In 2018 just 43% of N shareholders voted in favour of Naspers’s remuneration policy, way short of the average level of backing for most JSE-listed executives. But this dismal showing was a considerable improvement on 2017, when just 24.1% backed the remuneration policy.
Shareholders might want to see more than a $2m trading profit in just one of the group’s divisions before they embrace generous payments to the top executives. It was encouraging to see Naspers’s classifieds division turn a 2018 $114m trading loss into a $2m trading profit in 2019, but all the other divisions are still in negative territory.
So it might be a little early for the remuneration committee to ask shareholders to approve a 30% hike in the value of Van Dijk’s long-term incentives to $13.65m (the AGM is set for August 23).
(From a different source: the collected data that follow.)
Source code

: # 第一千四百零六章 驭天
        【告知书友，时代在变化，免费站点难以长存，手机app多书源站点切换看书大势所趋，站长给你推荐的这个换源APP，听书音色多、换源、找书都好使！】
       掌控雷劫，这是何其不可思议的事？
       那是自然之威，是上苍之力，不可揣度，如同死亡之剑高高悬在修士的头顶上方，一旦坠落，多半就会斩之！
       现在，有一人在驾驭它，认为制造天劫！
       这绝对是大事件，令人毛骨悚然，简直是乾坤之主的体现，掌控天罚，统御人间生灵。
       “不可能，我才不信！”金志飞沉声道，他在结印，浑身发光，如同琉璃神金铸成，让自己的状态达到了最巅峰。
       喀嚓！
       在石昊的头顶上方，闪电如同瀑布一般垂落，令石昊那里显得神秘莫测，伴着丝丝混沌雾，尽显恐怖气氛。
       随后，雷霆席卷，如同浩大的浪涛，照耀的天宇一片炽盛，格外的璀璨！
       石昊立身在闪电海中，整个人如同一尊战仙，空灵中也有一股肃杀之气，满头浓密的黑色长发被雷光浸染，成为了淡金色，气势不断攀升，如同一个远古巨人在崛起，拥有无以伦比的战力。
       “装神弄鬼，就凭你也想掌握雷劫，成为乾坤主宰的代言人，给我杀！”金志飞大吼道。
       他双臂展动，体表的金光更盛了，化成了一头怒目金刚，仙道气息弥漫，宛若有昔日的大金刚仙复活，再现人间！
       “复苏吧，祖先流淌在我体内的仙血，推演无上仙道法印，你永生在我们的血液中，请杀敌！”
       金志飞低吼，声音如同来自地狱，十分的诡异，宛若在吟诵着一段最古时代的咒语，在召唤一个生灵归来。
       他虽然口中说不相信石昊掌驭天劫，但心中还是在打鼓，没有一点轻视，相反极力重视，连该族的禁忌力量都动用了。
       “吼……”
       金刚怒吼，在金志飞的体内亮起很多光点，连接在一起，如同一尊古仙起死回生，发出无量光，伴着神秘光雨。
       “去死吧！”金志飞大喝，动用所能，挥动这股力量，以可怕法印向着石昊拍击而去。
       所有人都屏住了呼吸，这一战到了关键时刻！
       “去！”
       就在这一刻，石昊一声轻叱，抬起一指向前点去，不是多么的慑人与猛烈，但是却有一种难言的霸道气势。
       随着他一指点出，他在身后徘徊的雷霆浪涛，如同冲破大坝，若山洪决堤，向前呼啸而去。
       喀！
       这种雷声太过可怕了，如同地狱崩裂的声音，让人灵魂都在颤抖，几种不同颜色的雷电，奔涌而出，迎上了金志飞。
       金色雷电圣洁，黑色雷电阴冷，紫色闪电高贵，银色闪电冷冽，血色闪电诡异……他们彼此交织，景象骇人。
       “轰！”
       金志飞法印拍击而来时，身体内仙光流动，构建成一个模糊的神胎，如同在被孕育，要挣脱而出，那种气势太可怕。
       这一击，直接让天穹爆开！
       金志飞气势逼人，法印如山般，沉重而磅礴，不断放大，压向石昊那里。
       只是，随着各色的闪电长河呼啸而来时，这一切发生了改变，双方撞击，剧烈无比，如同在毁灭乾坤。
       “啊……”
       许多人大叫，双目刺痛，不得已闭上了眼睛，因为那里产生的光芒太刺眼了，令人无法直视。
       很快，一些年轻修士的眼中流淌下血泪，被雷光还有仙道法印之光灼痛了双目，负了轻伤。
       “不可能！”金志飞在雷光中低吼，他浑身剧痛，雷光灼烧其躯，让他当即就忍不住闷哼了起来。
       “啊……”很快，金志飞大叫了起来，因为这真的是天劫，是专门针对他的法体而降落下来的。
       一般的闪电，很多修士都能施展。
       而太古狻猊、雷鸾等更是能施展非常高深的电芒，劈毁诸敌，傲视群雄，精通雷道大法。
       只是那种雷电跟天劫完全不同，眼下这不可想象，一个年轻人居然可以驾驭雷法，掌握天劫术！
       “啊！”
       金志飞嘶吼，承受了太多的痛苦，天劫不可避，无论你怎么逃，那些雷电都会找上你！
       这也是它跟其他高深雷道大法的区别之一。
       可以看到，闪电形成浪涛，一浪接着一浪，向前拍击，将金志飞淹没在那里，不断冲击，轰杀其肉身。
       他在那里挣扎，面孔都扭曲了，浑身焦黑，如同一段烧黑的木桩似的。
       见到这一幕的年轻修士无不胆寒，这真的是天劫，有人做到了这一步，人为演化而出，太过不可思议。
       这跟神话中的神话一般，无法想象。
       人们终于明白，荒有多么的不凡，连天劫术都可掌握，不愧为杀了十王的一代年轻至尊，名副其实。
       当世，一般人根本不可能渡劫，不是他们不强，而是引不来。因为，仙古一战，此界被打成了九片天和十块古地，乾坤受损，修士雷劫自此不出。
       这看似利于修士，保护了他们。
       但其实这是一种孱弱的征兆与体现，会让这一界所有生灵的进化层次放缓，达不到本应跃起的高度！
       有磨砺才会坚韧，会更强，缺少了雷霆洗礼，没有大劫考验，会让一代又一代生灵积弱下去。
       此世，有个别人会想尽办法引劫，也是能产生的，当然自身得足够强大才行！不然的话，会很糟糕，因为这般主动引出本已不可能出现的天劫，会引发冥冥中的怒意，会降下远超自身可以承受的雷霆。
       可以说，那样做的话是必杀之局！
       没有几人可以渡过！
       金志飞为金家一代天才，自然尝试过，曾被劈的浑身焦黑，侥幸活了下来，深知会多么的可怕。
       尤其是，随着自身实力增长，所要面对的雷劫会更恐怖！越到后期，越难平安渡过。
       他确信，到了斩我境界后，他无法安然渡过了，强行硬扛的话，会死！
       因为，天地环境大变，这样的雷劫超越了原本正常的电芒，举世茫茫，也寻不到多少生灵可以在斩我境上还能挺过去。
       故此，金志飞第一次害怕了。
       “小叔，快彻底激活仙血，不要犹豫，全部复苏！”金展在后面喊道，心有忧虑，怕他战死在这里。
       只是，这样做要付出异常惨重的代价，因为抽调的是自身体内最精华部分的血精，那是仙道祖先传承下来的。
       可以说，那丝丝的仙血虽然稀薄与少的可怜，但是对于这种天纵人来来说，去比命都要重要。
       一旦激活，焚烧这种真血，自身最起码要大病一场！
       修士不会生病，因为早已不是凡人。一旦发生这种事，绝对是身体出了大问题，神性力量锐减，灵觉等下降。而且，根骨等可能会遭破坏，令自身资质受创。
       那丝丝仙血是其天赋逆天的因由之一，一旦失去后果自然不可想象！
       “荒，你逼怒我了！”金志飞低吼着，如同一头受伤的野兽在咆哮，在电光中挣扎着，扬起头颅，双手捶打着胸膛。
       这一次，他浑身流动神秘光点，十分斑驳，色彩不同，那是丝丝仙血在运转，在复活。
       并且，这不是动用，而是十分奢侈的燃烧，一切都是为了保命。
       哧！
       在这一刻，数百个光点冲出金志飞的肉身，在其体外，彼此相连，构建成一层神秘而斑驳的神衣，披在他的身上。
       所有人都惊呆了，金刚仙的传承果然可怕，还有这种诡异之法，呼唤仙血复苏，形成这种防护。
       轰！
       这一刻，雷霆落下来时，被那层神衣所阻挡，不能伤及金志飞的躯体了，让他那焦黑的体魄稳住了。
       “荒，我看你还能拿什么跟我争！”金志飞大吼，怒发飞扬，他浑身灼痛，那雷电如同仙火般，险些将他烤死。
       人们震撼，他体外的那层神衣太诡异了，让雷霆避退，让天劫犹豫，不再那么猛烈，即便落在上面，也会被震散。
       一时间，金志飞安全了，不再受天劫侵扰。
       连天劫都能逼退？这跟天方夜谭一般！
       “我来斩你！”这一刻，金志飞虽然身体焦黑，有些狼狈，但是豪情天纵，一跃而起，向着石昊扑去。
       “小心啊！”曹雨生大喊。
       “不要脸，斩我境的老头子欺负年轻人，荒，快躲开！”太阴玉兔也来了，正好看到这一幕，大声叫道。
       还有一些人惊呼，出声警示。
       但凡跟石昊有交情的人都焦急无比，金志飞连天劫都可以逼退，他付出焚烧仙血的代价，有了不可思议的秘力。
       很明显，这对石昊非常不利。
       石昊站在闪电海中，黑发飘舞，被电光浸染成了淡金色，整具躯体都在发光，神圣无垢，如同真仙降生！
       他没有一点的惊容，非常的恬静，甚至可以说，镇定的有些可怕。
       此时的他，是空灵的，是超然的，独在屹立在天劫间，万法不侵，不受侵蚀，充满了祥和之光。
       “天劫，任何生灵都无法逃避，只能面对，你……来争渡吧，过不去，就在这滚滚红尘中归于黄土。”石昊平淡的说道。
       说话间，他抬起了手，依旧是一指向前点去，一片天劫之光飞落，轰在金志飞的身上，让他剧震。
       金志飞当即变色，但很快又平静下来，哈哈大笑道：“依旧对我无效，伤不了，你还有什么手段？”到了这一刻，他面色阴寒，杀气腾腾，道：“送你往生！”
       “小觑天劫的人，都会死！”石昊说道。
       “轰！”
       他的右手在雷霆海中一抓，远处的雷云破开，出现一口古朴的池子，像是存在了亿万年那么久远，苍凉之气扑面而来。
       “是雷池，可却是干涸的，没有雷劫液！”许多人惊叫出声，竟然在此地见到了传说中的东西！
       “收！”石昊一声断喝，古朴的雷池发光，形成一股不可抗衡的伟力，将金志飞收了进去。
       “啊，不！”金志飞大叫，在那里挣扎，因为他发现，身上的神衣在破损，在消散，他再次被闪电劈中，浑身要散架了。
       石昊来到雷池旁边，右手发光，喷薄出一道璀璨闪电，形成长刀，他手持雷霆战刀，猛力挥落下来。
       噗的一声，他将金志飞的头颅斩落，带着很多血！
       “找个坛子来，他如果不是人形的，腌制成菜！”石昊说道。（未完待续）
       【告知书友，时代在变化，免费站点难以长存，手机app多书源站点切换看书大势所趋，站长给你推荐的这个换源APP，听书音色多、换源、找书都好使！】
Of course, with the high-voting A shares in the bag the committee doesn’t really have to worry about how the N shareholders vote.
N shares have one vote per share and are listed on the JSE. Unlisted A shares have 1,000 votes per share but insignificant economic participation.
This means the plan to introduce a third long-term incentive for Van Dijk and his top colleagues is essentially a done deal. The new performance share unit incentive "allows us to further strengthen our pay-for-performance approach and create an even stronger alignment between shareholder outcomes and executive pay", says the remuneration committee with apparently no sense of irony.
The reality is that for the past several years and for the foreseeable future there has been no (and will be little) alignment between executive pay and "shareholder outcomes". The Naspers share price is all about Tencent.
This means shareholders are likely to reverse their support for the remuneration policy this year. Yes, shareholders were concerned there was no link between performance and pay, but they were hoping the existing incentives would be tweaked to create that link — not that a whole new incentive, worth a possible $6m in 2020 alone, would be added. Making matters worse is the lack of clarity on what the performance hurdles actually involve.
Asief Mohamed of Aeon Investment Management welcomes the improved disclosure in this year’s remuneration report but is concerned about the ease with which the two executive directors can achieve whatever targets are set.
"And, as usual, the amounts involved are excessive," says Mohamed.